Among the records that follow, set down only the lines from the one containing "mode shares one" to the one containing "baseline: what should", both included, exactly.

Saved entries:
--- --- ---

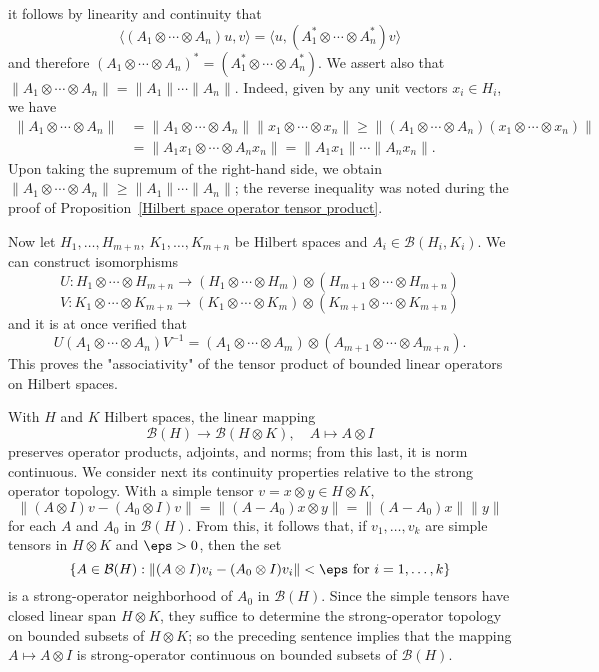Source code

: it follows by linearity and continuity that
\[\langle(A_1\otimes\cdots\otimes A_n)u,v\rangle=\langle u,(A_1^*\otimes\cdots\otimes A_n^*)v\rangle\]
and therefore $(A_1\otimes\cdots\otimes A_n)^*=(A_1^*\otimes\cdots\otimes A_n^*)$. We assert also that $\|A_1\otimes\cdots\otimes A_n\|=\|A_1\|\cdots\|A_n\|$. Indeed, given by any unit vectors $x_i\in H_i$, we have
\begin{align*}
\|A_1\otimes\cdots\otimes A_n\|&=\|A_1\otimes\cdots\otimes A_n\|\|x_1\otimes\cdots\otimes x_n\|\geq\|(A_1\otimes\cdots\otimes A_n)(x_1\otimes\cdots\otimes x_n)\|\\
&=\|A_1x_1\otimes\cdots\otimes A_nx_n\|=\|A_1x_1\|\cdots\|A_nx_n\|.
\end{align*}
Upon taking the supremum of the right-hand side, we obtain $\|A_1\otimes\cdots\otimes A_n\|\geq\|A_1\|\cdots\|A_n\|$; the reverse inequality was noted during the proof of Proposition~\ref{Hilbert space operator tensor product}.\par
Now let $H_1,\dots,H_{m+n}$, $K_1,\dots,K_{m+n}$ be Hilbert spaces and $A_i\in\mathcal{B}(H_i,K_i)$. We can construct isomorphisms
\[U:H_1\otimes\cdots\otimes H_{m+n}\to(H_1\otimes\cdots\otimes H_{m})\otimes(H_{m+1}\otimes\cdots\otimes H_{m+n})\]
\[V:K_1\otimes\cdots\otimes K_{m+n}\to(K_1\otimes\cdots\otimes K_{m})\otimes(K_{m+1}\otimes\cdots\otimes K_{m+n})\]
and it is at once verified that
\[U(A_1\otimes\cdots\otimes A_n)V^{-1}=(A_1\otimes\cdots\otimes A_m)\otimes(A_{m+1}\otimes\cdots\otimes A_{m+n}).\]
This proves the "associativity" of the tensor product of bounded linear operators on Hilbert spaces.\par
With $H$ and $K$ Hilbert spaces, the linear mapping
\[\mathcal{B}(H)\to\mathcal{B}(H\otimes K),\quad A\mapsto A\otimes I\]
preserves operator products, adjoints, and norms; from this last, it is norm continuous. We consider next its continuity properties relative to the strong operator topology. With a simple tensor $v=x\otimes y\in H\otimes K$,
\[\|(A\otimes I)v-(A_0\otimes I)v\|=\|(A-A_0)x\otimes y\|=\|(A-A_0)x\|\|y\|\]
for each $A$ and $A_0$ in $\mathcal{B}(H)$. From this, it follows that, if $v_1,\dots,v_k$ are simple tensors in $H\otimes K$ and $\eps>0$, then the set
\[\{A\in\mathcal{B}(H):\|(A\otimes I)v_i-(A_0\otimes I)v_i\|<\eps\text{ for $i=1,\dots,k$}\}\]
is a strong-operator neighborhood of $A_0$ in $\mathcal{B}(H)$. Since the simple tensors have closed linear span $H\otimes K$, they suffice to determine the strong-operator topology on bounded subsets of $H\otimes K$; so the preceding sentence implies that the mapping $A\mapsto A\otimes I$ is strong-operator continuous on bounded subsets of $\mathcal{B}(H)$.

--- --- ---

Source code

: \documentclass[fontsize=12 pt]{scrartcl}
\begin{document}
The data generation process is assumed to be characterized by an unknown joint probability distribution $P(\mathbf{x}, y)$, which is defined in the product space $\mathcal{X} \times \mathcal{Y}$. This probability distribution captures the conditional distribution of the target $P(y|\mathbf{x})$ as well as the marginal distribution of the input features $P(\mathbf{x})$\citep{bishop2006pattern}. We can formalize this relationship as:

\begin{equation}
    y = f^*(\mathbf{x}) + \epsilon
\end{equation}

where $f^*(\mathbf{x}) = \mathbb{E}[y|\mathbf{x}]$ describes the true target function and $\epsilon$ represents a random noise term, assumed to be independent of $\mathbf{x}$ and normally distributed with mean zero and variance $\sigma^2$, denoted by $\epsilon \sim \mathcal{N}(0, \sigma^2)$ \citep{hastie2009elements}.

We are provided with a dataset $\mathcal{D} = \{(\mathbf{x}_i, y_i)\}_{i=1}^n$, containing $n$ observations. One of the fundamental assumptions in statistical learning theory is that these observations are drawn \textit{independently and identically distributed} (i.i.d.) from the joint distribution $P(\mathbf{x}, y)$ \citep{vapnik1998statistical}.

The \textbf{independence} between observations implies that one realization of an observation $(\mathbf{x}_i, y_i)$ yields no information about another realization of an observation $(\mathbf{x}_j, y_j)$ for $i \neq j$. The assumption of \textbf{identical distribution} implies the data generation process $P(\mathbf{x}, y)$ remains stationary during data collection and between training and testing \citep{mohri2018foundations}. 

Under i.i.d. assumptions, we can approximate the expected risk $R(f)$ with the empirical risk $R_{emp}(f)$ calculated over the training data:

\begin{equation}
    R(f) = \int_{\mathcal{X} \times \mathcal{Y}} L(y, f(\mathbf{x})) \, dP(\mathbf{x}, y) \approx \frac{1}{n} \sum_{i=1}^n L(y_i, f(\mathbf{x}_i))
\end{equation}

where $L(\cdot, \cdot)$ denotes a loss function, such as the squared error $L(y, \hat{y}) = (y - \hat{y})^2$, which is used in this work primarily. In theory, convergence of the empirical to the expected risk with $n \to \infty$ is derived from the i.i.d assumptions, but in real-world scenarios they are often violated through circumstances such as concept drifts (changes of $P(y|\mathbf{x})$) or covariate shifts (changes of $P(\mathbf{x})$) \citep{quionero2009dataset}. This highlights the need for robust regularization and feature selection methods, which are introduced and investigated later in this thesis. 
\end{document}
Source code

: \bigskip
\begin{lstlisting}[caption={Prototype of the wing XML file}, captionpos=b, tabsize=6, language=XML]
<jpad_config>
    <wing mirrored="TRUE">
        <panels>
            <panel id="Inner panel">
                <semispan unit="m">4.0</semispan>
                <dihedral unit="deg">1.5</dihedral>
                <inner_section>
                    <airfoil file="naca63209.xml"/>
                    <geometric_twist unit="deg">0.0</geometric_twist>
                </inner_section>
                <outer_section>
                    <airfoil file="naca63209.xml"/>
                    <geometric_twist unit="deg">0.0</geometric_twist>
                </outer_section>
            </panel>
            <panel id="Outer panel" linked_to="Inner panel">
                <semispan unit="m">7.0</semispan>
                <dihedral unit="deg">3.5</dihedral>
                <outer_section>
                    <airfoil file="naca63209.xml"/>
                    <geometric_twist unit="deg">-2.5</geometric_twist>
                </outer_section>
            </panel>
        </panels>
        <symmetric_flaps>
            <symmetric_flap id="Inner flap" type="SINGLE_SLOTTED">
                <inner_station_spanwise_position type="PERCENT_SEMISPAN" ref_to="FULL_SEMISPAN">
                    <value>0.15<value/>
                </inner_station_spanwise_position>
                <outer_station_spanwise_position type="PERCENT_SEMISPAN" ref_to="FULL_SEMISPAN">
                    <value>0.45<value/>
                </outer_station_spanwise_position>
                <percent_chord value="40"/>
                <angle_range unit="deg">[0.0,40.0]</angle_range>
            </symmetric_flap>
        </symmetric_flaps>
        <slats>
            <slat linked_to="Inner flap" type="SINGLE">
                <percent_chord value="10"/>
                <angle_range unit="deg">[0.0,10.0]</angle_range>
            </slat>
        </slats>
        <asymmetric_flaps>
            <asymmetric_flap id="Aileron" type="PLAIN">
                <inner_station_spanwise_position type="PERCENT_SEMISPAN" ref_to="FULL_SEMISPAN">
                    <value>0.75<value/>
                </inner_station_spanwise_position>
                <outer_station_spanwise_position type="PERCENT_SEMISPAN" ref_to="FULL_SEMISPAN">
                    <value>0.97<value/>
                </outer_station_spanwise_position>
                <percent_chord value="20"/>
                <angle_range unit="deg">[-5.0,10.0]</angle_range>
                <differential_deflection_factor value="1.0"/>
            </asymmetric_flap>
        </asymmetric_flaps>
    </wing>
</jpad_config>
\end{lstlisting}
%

--- --- ---

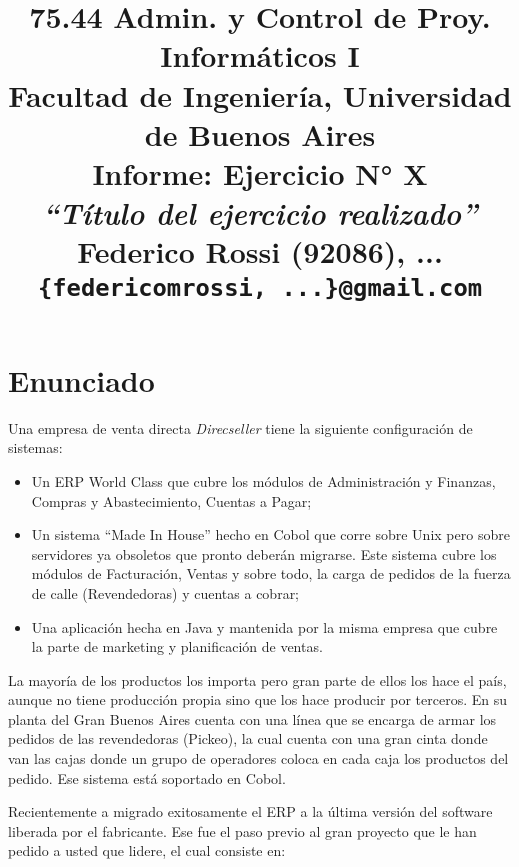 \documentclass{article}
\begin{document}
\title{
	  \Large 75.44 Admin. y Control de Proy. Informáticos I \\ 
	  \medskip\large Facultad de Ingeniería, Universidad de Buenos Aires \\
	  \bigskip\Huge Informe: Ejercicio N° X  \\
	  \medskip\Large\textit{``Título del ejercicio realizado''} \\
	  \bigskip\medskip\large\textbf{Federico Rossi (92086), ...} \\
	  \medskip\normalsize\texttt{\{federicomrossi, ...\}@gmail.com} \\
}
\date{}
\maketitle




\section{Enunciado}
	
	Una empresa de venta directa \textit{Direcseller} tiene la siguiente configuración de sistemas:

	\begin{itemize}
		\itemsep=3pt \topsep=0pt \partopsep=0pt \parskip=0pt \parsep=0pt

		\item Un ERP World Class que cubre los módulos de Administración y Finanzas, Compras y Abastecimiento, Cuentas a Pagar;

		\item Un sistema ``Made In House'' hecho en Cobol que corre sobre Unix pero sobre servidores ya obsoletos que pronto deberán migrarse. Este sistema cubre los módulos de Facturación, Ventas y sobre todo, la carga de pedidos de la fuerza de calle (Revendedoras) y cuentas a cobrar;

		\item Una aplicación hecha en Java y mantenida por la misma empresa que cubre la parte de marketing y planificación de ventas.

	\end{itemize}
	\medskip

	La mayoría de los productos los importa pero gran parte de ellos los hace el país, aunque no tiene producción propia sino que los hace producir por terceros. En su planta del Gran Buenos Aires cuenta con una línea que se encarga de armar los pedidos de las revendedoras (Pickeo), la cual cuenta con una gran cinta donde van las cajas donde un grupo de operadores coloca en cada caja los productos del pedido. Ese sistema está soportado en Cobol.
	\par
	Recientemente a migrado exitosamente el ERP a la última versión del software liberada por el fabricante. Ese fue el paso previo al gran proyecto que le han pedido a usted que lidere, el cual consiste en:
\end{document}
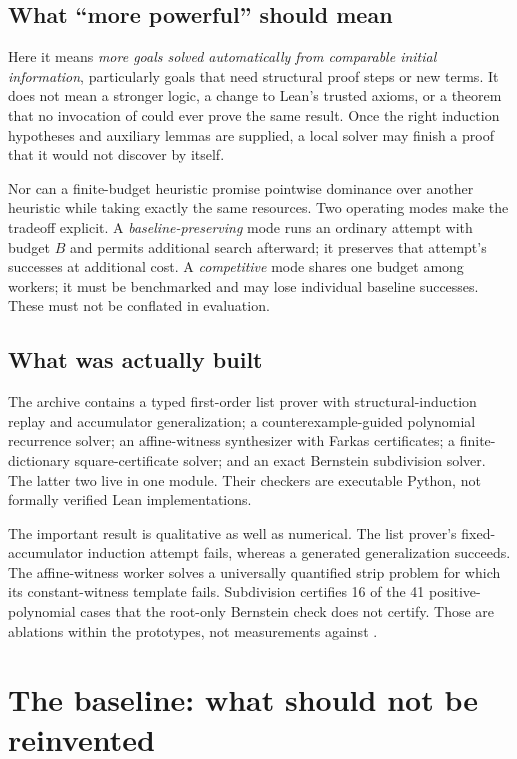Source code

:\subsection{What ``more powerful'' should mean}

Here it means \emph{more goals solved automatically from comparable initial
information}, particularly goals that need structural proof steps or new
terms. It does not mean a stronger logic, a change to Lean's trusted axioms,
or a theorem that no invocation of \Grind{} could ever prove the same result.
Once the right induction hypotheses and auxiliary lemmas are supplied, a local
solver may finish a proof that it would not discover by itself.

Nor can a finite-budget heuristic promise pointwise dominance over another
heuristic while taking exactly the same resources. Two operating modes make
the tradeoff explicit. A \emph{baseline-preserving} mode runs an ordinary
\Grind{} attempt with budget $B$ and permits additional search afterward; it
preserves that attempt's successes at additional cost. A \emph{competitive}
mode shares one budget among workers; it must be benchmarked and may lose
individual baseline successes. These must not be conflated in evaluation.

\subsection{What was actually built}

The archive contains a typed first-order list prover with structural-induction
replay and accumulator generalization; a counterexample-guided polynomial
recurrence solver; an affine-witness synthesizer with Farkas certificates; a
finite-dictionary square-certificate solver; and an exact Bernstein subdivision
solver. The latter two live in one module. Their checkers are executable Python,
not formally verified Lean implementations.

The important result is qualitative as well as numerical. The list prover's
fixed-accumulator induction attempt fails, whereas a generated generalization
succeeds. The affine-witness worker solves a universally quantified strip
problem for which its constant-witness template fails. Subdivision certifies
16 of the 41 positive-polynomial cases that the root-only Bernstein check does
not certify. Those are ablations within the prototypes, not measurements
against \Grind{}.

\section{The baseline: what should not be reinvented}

--- --- ---

### RESPONSE BOX:
mode shares one budget among workers; it must be benchmarked and may lose
individual baseline successes. These must not be conflated in evaluation.

\subsection{What was actually built}

The archive contains a typed first-order list prover with structural-induction
replay and accumulator generalization; a counterexample-guided polynomial
recurrence solver; an affine-witness synthesizer with Farkas certificates; a
finite-dictionary square-certificate solver; and an exact Bernstein subdivision
solver. The latter two live in one module. Their checkers are executable Python,
not formally verified Lean implementations.

The important result is qualitative as well as numerical. The list prover's
fixed-accumulator induction attempt fails, whereas a generated generalization
succeeds. The affine-witness worker solves a universally quantified strip
problem for which its constant-witness template fails. Subdivision certifies
16 of the 41 positive-polynomial cases that the root-only Bernstein check does
not certify. Those are ablations within the prototypes, not measurements
against \Grind{}.

\section{The baseline: what should not be reinvented}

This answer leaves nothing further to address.